Garages and parking lots often refuse to rent spaces to scooters, even when riders offer to pay the full parking rate. One man has seen an opportunity here: Paolo Timoni, who heads the America section of the Piaggio group, which produces the well-known Vespa scooter, of which there are about 6,000 in New York. Mr Timoni has paid to rent space in parking lots around town and is offering this, free, to scooter riders for two months. In a city where a parking spot can sell for $225,000, this is parking nirvana.

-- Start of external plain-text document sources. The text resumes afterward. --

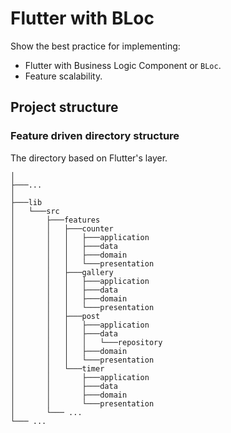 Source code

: # **Flutter with BLoc**

Show the best practice for implementing:

- Flutter with Business Logic Component or `BLoc`.
- Feature scalability.

## **Project structure**

### Feature driven directory structure

The directory based on Flutter's layer.

```text
│
├───...
│
├───lib
│   └───src
│       ├───features
│       │   ├───counter
│       │   │   ├───application
│       │   │   ├───data
│       │   │   ├───domain
│       │   │   └───presentation
│       │   ├───gallery
│       │   │   ├───application
│       │   │   ├───data
│       │   │   ├───domain
│       │   │   └───presentation
│       │   ├───post
│       │   │   ├───application
│       │   │   ├───data
│       │   │   │   └───repository
│       │   │   ├───domain
│       │   │   └───presentation
│       │   └───timer
│       │       ├───application
│       │       ├───data
│       │       ├───domain
│       │       └───presentation
│       └─── ...
└─── ...
```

Mr Timoni readily admits that the free-for-scooter parking campaign is part of a marketing drive for Vespa, but points to the many advantages of riding a scooter. "Of course we have a profit objective here, but the fact is that scooters consume less gas, are less polluting and can help ease traffic congestion." He adds: "We asked a company to do a study for us to find out what would happen if we replaced 20% of the cars in Manhattan with scooters. "We found that every single driver in Manhattan would save 100 hours a year that are currently lost in traffic - that's huge."

Air quality

Mr Bloomberg himself is known to walk or take the subway to work and has played up the economic advantages of a pricing plan that would help reduce traffic. Mr Bloomberg proposed the charge as part of his environment plan. "Congestion pricing wasn't just about bringing in money to pay for mass transit," said the mayor, as he reacted to the thwarting of his bid for a federal grant by lawmakers in Albany last month. "Congestion pricing was about reducing the time it takes to get to one place from another, so it was about the future of this city and its economy and its competitiveness."

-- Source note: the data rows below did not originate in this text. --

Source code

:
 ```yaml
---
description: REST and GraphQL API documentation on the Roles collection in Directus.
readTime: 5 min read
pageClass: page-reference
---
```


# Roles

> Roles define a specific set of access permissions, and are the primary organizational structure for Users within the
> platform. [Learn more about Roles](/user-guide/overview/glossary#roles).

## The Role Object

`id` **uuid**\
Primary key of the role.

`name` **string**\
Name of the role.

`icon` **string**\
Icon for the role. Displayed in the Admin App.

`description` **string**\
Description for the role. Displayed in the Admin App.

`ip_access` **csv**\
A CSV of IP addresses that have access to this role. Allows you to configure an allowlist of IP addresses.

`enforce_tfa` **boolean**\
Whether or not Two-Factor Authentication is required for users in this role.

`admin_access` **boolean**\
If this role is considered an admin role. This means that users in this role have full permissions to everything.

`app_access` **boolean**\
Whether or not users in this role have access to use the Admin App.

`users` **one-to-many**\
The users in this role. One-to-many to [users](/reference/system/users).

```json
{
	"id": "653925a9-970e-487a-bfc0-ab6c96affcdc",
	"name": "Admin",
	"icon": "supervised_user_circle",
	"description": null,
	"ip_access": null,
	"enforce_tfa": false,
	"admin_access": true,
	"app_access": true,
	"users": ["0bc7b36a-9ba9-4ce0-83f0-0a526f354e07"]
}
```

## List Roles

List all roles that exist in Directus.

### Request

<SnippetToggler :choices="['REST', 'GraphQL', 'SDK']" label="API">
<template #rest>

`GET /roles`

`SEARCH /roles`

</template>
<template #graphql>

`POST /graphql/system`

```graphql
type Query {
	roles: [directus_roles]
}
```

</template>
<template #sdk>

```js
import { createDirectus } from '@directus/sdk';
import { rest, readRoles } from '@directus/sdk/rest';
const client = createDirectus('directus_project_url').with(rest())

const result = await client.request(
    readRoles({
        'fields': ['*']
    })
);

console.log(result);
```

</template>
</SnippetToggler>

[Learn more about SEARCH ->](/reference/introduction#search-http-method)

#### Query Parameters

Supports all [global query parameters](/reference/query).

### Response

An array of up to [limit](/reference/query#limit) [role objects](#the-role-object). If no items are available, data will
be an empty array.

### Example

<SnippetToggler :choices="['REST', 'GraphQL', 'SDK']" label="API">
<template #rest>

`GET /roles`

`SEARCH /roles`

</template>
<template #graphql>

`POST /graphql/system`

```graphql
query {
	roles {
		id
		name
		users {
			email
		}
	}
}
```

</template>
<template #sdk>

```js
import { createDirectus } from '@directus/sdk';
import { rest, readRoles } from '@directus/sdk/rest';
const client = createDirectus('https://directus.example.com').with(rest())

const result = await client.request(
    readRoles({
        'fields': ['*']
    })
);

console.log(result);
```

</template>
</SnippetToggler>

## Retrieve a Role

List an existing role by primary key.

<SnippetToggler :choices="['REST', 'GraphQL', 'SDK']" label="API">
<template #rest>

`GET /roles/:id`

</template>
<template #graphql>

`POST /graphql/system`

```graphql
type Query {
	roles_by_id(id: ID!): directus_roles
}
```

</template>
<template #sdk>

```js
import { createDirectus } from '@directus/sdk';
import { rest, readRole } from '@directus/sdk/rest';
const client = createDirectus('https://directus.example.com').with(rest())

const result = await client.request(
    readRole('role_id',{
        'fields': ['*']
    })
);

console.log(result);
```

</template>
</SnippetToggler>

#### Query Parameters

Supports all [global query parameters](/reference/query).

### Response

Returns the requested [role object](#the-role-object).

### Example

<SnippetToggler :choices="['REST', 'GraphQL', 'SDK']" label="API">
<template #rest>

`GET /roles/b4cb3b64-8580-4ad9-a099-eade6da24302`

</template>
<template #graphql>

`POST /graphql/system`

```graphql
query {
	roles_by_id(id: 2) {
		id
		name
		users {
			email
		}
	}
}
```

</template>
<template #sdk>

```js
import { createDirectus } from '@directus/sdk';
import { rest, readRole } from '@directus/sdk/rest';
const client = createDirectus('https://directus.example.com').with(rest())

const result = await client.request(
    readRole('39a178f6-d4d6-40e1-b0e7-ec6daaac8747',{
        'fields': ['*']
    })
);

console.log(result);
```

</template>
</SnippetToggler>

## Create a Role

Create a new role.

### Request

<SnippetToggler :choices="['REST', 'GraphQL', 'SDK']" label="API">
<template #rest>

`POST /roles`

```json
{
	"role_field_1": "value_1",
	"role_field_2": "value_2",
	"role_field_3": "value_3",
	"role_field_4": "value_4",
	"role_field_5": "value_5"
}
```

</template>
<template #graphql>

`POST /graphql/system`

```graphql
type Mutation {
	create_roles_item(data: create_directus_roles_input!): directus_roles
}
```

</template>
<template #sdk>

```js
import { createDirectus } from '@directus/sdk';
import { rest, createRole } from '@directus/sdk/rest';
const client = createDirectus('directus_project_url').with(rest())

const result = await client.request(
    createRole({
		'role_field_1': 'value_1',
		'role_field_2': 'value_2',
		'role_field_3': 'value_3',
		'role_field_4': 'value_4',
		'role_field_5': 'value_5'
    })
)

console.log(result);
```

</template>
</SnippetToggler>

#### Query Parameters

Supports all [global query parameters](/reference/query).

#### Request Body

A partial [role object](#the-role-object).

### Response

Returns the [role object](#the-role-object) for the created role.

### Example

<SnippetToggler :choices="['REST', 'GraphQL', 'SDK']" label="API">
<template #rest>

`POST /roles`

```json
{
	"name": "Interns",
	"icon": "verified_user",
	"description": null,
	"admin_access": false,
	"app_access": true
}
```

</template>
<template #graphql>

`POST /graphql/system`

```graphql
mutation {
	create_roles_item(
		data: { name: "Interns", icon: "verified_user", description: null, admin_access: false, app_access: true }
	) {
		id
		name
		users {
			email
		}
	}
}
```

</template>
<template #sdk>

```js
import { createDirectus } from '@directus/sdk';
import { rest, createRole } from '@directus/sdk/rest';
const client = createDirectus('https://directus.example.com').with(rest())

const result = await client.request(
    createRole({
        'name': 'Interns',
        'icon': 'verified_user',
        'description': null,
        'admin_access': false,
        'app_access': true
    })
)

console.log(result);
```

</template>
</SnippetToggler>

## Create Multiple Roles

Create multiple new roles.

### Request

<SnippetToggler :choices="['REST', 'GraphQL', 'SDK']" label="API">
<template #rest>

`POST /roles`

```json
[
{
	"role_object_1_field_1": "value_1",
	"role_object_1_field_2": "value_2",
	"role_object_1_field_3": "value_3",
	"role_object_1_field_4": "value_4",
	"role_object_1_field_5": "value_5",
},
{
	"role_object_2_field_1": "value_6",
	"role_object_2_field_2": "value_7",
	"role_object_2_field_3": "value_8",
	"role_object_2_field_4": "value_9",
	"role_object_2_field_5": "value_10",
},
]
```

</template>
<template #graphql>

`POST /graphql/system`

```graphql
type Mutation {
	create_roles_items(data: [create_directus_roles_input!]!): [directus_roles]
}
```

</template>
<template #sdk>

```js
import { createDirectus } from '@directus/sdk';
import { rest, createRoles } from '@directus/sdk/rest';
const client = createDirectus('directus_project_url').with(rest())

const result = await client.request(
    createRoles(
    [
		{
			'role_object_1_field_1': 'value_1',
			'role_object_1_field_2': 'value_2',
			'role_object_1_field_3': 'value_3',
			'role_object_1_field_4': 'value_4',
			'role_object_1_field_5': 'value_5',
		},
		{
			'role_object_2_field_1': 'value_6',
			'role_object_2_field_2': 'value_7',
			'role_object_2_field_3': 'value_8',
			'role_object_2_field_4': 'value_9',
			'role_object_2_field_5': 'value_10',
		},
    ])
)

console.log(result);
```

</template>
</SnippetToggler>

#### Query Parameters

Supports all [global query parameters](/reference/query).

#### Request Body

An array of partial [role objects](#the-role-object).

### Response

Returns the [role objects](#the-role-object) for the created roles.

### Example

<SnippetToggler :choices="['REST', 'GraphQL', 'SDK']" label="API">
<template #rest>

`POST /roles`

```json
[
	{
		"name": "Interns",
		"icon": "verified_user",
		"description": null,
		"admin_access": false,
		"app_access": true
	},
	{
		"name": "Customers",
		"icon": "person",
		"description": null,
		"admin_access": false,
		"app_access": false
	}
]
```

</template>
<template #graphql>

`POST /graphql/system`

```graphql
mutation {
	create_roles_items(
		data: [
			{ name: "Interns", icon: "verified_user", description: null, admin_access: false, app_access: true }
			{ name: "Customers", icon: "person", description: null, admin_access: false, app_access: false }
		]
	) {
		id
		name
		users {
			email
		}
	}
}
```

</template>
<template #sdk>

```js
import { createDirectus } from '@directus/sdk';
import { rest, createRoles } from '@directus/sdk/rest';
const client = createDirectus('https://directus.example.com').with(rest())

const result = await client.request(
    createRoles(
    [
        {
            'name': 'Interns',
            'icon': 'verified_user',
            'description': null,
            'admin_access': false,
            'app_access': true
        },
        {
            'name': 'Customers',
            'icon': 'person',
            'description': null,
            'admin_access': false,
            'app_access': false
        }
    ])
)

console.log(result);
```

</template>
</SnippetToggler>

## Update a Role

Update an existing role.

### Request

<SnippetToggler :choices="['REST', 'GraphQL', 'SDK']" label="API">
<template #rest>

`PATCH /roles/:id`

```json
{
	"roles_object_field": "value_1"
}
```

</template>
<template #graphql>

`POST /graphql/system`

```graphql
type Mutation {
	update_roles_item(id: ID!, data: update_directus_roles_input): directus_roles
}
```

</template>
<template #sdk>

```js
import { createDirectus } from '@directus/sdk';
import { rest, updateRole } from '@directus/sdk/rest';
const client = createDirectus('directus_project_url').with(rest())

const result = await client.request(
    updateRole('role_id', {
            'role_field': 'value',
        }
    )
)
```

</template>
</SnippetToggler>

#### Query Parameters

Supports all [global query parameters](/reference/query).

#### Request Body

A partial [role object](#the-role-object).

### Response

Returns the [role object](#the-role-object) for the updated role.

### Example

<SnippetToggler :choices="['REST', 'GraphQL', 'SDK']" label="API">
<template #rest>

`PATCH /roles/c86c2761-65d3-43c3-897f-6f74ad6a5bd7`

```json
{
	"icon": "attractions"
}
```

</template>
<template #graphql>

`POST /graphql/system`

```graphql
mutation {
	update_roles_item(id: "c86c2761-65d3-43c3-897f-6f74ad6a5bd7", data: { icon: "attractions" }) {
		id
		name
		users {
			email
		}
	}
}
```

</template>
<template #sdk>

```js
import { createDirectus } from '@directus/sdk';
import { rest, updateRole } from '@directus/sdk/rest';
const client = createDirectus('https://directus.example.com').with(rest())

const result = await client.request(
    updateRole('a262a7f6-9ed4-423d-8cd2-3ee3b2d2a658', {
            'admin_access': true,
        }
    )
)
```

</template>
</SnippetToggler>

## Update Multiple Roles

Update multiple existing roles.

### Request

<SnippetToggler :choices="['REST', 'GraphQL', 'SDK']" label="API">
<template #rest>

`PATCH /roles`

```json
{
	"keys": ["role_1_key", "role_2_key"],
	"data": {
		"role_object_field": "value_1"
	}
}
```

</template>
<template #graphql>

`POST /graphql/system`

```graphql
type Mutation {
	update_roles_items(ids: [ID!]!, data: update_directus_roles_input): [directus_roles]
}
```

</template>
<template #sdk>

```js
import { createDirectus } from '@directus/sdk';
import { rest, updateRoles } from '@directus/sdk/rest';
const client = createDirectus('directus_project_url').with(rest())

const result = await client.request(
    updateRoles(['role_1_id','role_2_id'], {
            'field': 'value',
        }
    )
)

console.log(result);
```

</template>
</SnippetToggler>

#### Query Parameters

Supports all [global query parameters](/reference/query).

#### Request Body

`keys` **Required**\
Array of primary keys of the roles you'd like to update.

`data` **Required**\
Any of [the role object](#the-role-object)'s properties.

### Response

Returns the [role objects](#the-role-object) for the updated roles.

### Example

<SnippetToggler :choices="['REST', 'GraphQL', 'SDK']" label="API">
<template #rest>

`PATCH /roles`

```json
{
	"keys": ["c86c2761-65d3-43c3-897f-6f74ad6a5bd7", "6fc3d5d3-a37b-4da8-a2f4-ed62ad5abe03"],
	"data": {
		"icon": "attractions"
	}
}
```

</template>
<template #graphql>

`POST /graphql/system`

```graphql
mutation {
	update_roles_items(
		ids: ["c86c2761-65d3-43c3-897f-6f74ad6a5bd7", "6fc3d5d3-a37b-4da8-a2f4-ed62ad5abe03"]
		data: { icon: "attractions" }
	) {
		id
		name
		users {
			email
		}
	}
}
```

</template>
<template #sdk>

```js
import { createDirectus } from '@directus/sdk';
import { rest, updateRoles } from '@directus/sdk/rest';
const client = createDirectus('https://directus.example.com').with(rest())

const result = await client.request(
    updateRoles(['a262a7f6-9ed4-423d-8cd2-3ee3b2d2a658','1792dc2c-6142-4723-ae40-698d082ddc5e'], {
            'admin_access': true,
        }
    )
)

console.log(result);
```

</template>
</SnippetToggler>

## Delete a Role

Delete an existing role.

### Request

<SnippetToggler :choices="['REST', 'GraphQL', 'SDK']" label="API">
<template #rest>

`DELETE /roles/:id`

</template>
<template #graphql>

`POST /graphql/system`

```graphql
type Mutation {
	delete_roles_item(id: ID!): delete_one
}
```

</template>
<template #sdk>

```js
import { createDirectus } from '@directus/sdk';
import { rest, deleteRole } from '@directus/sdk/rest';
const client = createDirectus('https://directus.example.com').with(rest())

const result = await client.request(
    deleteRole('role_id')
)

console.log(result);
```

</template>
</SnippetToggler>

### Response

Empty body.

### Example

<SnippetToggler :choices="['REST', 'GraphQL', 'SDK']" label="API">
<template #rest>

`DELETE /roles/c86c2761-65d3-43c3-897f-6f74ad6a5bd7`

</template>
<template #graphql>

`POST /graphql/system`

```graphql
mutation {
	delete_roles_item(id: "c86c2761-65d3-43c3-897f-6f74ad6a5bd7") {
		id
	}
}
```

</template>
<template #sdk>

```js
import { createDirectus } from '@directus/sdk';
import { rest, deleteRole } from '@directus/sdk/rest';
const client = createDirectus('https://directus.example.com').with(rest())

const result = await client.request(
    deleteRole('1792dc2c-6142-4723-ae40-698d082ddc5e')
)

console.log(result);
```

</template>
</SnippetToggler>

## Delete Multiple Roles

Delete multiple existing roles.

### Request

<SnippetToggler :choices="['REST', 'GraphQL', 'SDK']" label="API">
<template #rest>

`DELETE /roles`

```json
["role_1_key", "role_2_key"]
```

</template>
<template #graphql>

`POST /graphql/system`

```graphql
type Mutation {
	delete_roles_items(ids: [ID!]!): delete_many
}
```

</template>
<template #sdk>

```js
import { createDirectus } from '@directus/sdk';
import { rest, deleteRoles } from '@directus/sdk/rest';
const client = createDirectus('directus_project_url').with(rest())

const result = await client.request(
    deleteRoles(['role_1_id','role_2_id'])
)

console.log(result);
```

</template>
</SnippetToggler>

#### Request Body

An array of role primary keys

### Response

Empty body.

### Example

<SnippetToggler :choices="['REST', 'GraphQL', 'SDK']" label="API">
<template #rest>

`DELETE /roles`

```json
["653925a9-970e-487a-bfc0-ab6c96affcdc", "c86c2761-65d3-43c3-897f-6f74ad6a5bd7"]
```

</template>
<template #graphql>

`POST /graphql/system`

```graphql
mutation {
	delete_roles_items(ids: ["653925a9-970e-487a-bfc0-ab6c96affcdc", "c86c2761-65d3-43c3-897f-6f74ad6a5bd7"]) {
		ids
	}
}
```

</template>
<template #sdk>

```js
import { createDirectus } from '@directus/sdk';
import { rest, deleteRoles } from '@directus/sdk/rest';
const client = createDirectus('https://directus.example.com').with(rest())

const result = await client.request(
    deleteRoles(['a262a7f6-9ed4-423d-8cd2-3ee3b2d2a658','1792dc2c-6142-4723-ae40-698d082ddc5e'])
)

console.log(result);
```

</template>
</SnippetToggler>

And, he pointed out, it was also about improving the air that people breathe in the city. "I just for the life of me do not understand how anybody is going to look parents in the eye and say, we'll get to this some other time, just tell your kid: don't breathe deeply." A panel has now been set up in Albany to review the mayor's plan, which would impose an $8 tax on cars driving into the city centre and a $21 charge for lorries.

Limited incomes

Despite the Department of Transport grant, opposition continues, especially from outside the city. "Two-thirds of all people who live in Queens must come to Manhattan's medical centres and hospitals for treatment," said Walter McCaffrey, from the Keep New York City Congestion Charge Free lobby group. "Many of them are senior citizens, on limited incomes, who could not afford to pay $8 to drive, and they're not about to be able to rely on the mass transit system back and forth for these kinds of appointments."

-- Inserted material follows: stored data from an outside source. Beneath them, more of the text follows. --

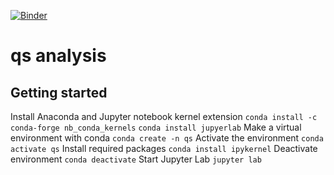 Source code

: [![Binder](https://mybinder.org/badge_logo.svg)](https://mybinder.org/v2/gh/jsakkos/qs-analysis/main)
# qs analysis
 
 ## Getting started
 Install Anaconda and Jupyter notebook kernel extension
 ```conda install -c conda-forge nb_conda_kernels```
 ```conda install jupyerlab```
 Make a virtual environment with conda
 ```conda create -n qs```
 Activate the environment
 ```conda activate qs```
 Install required packages
 ```conda install ipykernel```
 Deactivate environment 
 ```conda deactivate```
 Start Jupyter Lab
 ```jupyter lab```
 
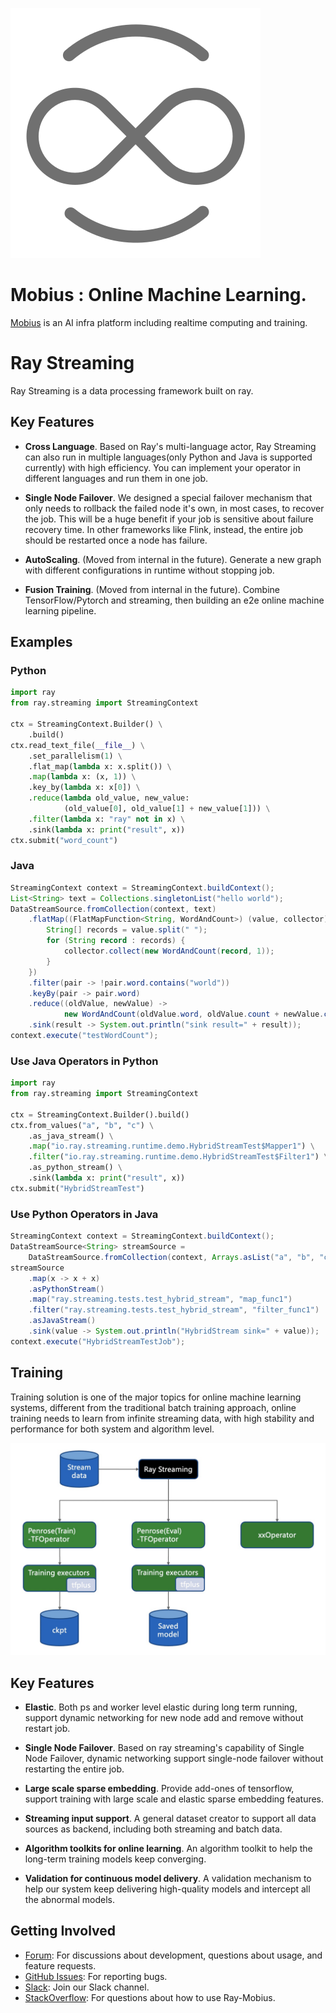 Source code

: [![mobius](assets/infinite.svg)](assets/infinite.svg)

Mobius : Online Machine Learning. 
============

[Mobius](https://tech.antfin.com/products/ARCMOBIUS) is an AI infra
platform including realtime computing and training.

Ray Streaming
=============

Ray Streaming is a data processing framework built on ray.

Key Features
------------

*   **Cross Language**. Based on Ray\'s multi-language actor, Ray
    Streaming can also run in multiple languages(only Python and Java is
    supported currently) with high efficiency. You can implement your
    operator in different languages and run them in one job.

*   **Single Node Failover**. We designed a special failover mechanism
    that only needs to rollback the failed node it\'s own, in most
    cases, to recover the job. This will be a huge benefit if your job
    is sensitive about failure recovery time. In other frameworks like
    Flink, instead, the entire job should be restarted once a node has
    failure.

*   **AutoScaling**. (Moved from internal in the future). Generate a new
    graph with different configurations in runtime without stopping job.


*   **Fusion Training**. (Moved from internal in the future). Combine
    TensorFlow/Pytorch and streaming, then building an e2e online
    machine learning pipeline.

Examples
--------

### Python

```python
import ray
from ray.streaming import StreamingContext

ctx = StreamingContext.Builder() \
    .build()
ctx.read_text_file(__file__) \
    .set_parallelism(1) \
    .flat_map(lambda x: x.split()) \
    .map(lambda x: (x, 1)) \
    .key_by(lambda x: x[0]) \
    .reduce(lambda old_value, new_value:
            (old_value[0], old_value[1] + new_value[1])) \
    .filter(lambda x: "ray" not in x) \
    .sink(lambda x: print("result", x))
ctx.submit("word_count")
```

### Java

```java
StreamingContext context = StreamingContext.buildContext();
List<String> text = Collections.singletonList("hello world");
DataStreamSource.fromCollection(context, text)
    .flatMap((FlatMapFunction<String, WordAndCount>) (value, collector) -> {
        String[] records = value.split(" ");
        for (String record : records) {
            collector.collect(new WordAndCount(record, 1));
        }
    })
    .filter(pair -> !pair.word.contains("world"))
    .keyBy(pair -> pair.word)
    .reduce((oldValue, newValue) ->
            new WordAndCount(oldValue.word, oldValue.count + newValue.count))
    .sink(result -> System.out.println("sink result=" + result));
context.execute("testWordCount");
```

### Use Java Operators in Python

```python
import ray
from ray.streaming import StreamingContext

ctx = StreamingContext.Builder().build()
ctx.from_values("a", "b", "c") \
    .as_java_stream() \
    .map("io.ray.streaming.runtime.demo.HybridStreamTest$Mapper1") \
    .filter("io.ray.streaming.runtime.demo.HybridStreamTest$Filter1") \
    .as_python_stream() \
    .sink(lambda x: print("result", x))
ctx.submit("HybridStreamTest")
```

### Use Python Operators in Java

```java
StreamingContext context = StreamingContext.buildContext();
DataStreamSource<String> streamSource =
    DataStreamSource.fromCollection(context, Arrays.asList("a", "b", "c"));
streamSource
    .map(x -> x + x)
    .asPythonStream()
    .map("ray.streaming.tests.test_hybrid_stream", "map_func1")
    .filter("ray.streaming.tests.test_hybrid_stream", "filter_func1")
    .asJavaStream()
    .sink(value -> System.out.println("HybridStream sink=" + value));
context.execute("HybridStreamTestJob");
```

Training
--------

Training solution is one of the major topics for online machine learning
systems, different from the traditional batch training approach, online
training needs to learn from infinite streaming data, with high
stability and performance for both system and algorithm level.

[![training](assets/training/training_infra.jpg)](assets/training/training_infra.jpg)

Key Features
------------

*   **Elastic**. Both ps and worker level elastic during long term
    running, support dynamic networking for new node add and remove
    without restart job.

*   **Single Node Failover**. Based on ray streaming\'s capability of
    Single Node Failover, dynamic networking support single-node
    failover without restarting the entire job.

*   **Large scale sparse embedding**. Provide add-ones of tensorflow,
    support training with large scale and elastic sparse embedding
    features.

*   **Streaming input support**. A general dataset creator to support
    all data sources as backend, including both streaming and batch
    data.

*   **Algorithm toolkits for online learning**. An algorithm toolkit to
    help the long-term training models keep converging.

*   **Validation for continuous model delivery**. A validation mechanism
    to help our system keep delivering high-quality models and intercept
    all the abnormal models.

Getting Involved
----------------

-   [Forum](https://discuss.ray.io/): For discussions about development,
    questions about usage, and feature requests.
-   [GitHub Issues](https://github.com/ray-project/mobius/issues): For
    reporting bugs.
-   [Slack](https://ray-distributed.slack.com/archives/C032JAQSPFE):
    Join our Slack channel.
-   [StackOverflow](https://stackoverflow.com/questions/tagged/ray-mobius):
    For questions about how to use Ray-Mobius.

Mr McCaffrey, who lives in Queens, also said it would be unfair to impose the $21 charge on small businesses which have lorries coming into the city, putting them at a disadvantage when they are trying to compete with rivals inside Manhattan. And not everyone agrees that New York's congestion is a problem. "Keep the traffic, I like it, it makes it exciting to walk to work, trying to dodge the cars," says one young man in mid-town Manhattan.

But what about more scooters to reduce the traffic? "I think it would look silly, it would be like Europe and I don't know if I can deal with that," he replies. The riders of the New York Scooter Club had better stay away from him when they go, tooting their horns, to dine in little-known spots of New York that can only be discovered on two wheels.